# DATA EXTRACTS
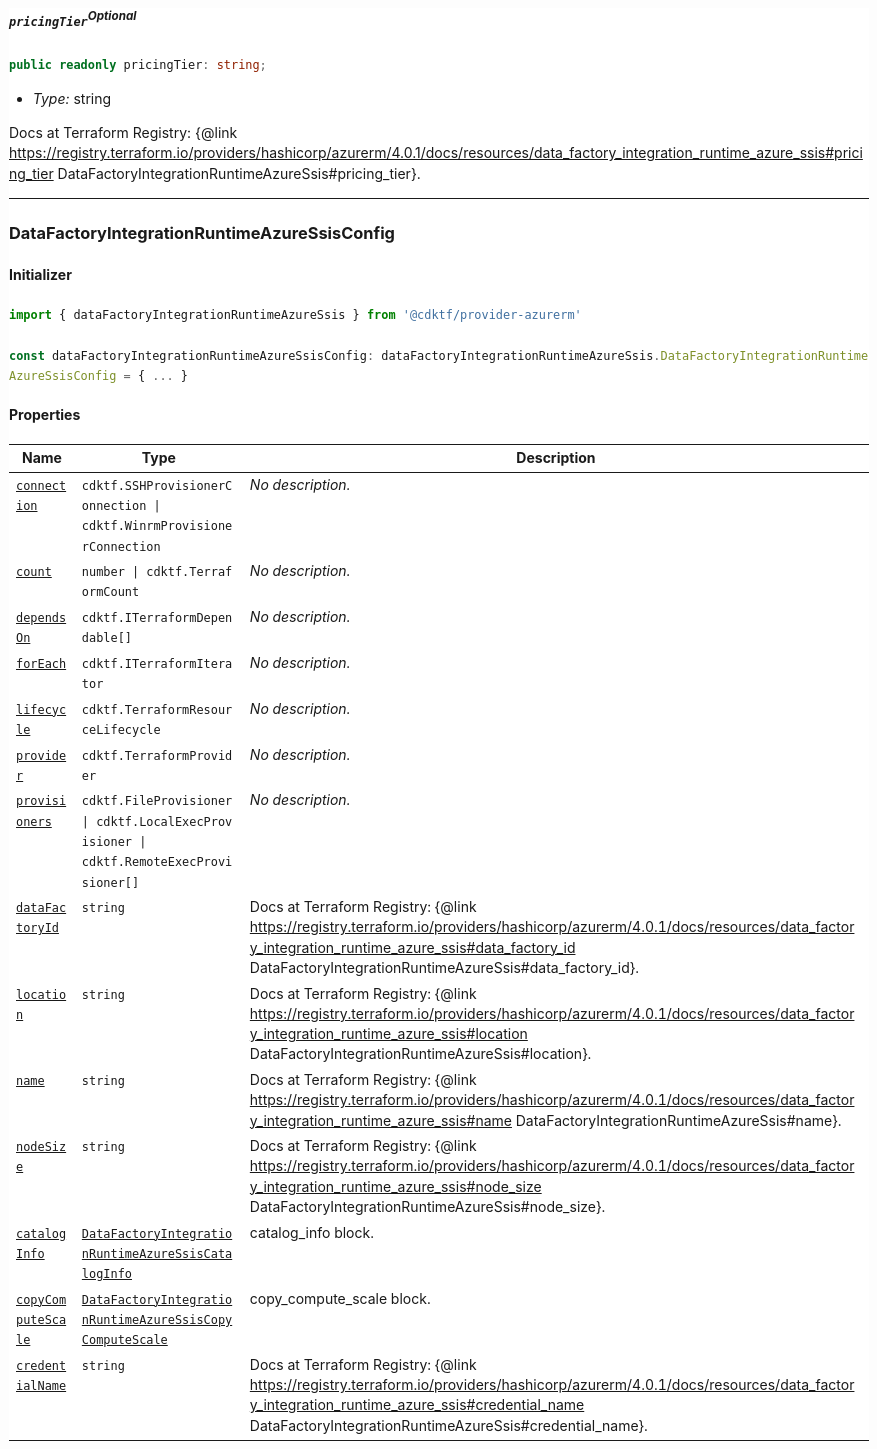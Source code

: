 
##### `pricingTier`<sup>Optional</sup> <a name="pricingTier" id="@cdktf/provider-azurerm.dataFactoryIntegrationRuntimeAzureSsis.DataFactoryIntegrationRuntimeAzureSsisCatalogInfo.property.pricingTier"></a>

```typescript
public readonly pricingTier: string;
```

- *Type:* string

Docs at Terraform Registry: {@link https://registry.terraform.io/providers/hashicorp/azurerm/4.0.1/docs/resources/data_factory_integration_runtime_azure_ssis#pricing_tier DataFactoryIntegrationRuntimeAzureSsis#pricing_tier}.

---

### DataFactoryIntegrationRuntimeAzureSsisConfig <a name="DataFactoryIntegrationRuntimeAzureSsisConfig" id="@cdktf/provider-azurerm.dataFactoryIntegrationRuntimeAzureSsis.DataFactoryIntegrationRuntimeAzureSsisConfig"></a>

#### Initializer <a name="Initializer" id="@cdktf/provider-azurerm.dataFactoryIntegrationRuntimeAzureSsis.DataFactoryIntegrationRuntimeAzureSsisConfig.Initializer"></a>

```typescript
import { dataFactoryIntegrationRuntimeAzureSsis } from '@cdktf/provider-azurerm'

const dataFactoryIntegrationRuntimeAzureSsisConfig: dataFactoryIntegrationRuntimeAzureSsis.DataFactoryIntegrationRuntimeAzureSsisConfig = { ... }
```

#### Properties <a name="Properties" id="Properties"></a>

| **Name** | **Type** | **Description** |
| --- | --- | --- |
| <code><a href="#@cdktf/provider-azurerm.dataFactoryIntegrationRuntimeAzureSsis.DataFactoryIntegrationRuntimeAzureSsisConfig.property.connection">connection</a></code> | <code>cdktf.SSHProvisionerConnection \| cdktf.WinrmProvisionerConnection</code> | *No description.* |
| <code><a href="#@cdktf/provider-azurerm.dataFactoryIntegrationRuntimeAzureSsis.DataFactoryIntegrationRuntimeAzureSsisConfig.property.count">count</a></code> | <code>number \| cdktf.TerraformCount</code> | *No description.* |
| <code><a href="#@cdktf/provider-azurerm.dataFactoryIntegrationRuntimeAzureSsis.DataFactoryIntegrationRuntimeAzureSsisConfig.property.dependsOn">dependsOn</a></code> | <code>cdktf.ITerraformDependable[]</code> | *No description.* |
| <code><a href="#@cdktf/provider-azurerm.dataFactoryIntegrationRuntimeAzureSsis.DataFactoryIntegrationRuntimeAzureSsisConfig.property.forEach">forEach</a></code> | <code>cdktf.ITerraformIterator</code> | *No description.* |
| <code><a href="#@cdktf/provider-azurerm.dataFactoryIntegrationRuntimeAzureSsis.DataFactoryIntegrationRuntimeAzureSsisConfig.property.lifecycle">lifecycle</a></code> | <code>cdktf.TerraformResourceLifecycle</code> | *No description.* |
| <code><a href="#@cdktf/provider-azurerm.dataFactoryIntegrationRuntimeAzureSsis.DataFactoryIntegrationRuntimeAzureSsisConfig.property.provider">provider</a></code> | <code>cdktf.TerraformProvider</code> | *No description.* |
| <code><a href="#@cdktf/provider-azurerm.dataFactoryIntegrationRuntimeAzureSsis.DataFactoryIntegrationRuntimeAzureSsisConfig.property.provisioners">provisioners</a></code> | <code>cdktf.FileProvisioner \| cdktf.LocalExecProvisioner \| cdktf.RemoteExecProvisioner[]</code> | *No description.* |
| <code><a href="#@cdktf/provider-azurerm.dataFactoryIntegrationRuntimeAzureSsis.DataFactoryIntegrationRuntimeAzureSsisConfig.property.dataFactoryId">dataFactoryId</a></code> | <code>string</code> | Docs at Terraform Registry: {@link https://registry.terraform.io/providers/hashicorp/azurerm/4.0.1/docs/resources/data_factory_integration_runtime_azure_ssis#data_factory_id DataFactoryIntegrationRuntimeAzureSsis#data_factory_id}. |
| <code><a href="#@cdktf/provider-azurerm.dataFactoryIntegrationRuntimeAzureSsis.DataFactoryIntegrationRuntimeAzureSsisConfig.property.location">location</a></code> | <code>string</code> | Docs at Terraform Registry: {@link https://registry.terraform.io/providers/hashicorp/azurerm/4.0.1/docs/resources/data_factory_integration_runtime_azure_ssis#location DataFactoryIntegrationRuntimeAzureSsis#location}. |
| <code><a href="#@cdktf/provider-azurerm.dataFactoryIntegrationRuntimeAzureSsis.DataFactoryIntegrationRuntimeAzureSsisConfig.property.name">name</a></code> | <code>string</code> | Docs at Terraform Registry: {@link https://registry.terraform.io/providers/hashicorp/azurerm/4.0.1/docs/resources/data_factory_integration_runtime_azure_ssis#name DataFactoryIntegrationRuntimeAzureSsis#name}. |
| <code><a href="#@cdktf/provider-azurerm.dataFactoryIntegrationRuntimeAzureSsis.DataFactoryIntegrationRuntimeAzureSsisConfig.property.nodeSize">nodeSize</a></code> | <code>string</code> | Docs at Terraform Registry: {@link https://registry.terraform.io/providers/hashicorp/azurerm/4.0.1/docs/resources/data_factory_integration_runtime_azure_ssis#node_size DataFactoryIntegrationRuntimeAzureSsis#node_size}. |
| <code><a href="#@cdktf/provider-azurerm.dataFactoryIntegrationRuntimeAzureSsis.DataFactoryIntegrationRuntimeAzureSsisConfig.property.catalogInfo">catalogInfo</a></code> | <code><a href="#@cdktf/provider-azurerm.dataFactoryIntegrationRuntimeAzureSsis.DataFactoryIntegrationRuntimeAzureSsisCatalogInfo">DataFactoryIntegrationRuntimeAzureSsisCatalogInfo</a></code> | catalog_info block. |
| <code><a href="#@cdktf/provider-azurerm.dataFactoryIntegrationRuntimeAzureSsis.DataFactoryIntegrationRuntimeAzureSsisConfig.property.copyComputeScale">copyComputeScale</a></code> | <code><a href="#@cdktf/provider-azurerm.dataFactoryIntegrationRuntimeAzureSsis.DataFactoryIntegrationRuntimeAzureSsisCopyComputeScale">DataFactoryIntegrationRuntimeAzureSsisCopyComputeScale</a></code> | copy_compute_scale block. |
| <code><a href="#@cdktf/provider-azurerm.dataFactoryIntegrationRuntimeAzureSsis.DataFactoryIntegrationRuntimeAzureSsisConfig.property.credentialName">credentialName</a></code> | <code>string</code> | Docs at Terraform Registry: {@link https://registry.terraform.io/providers/hashicorp/azurerm/4.0.1/docs/resources/data_factory_integration_runtime_azure_ssis#credential_name DataFactoryIntegrationRuntimeAzureSsis#credential_name}. |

# WHAT NEEDS TO BE DONE
Pull every line holding "pricingTier" out of the records.

# EXERCISE RESPONSE
##### `pricingTier`<sup>Optional</sup> <a name="pricingTier" id="@cdktf/provider-azurerm.dataFactoryIntegrationRuntimeAzureSsis.DataFactoryIntegrationRuntimeAzureSsisCatalogInfo.property.pricingTier"></a>
public readonly pricingTier: string;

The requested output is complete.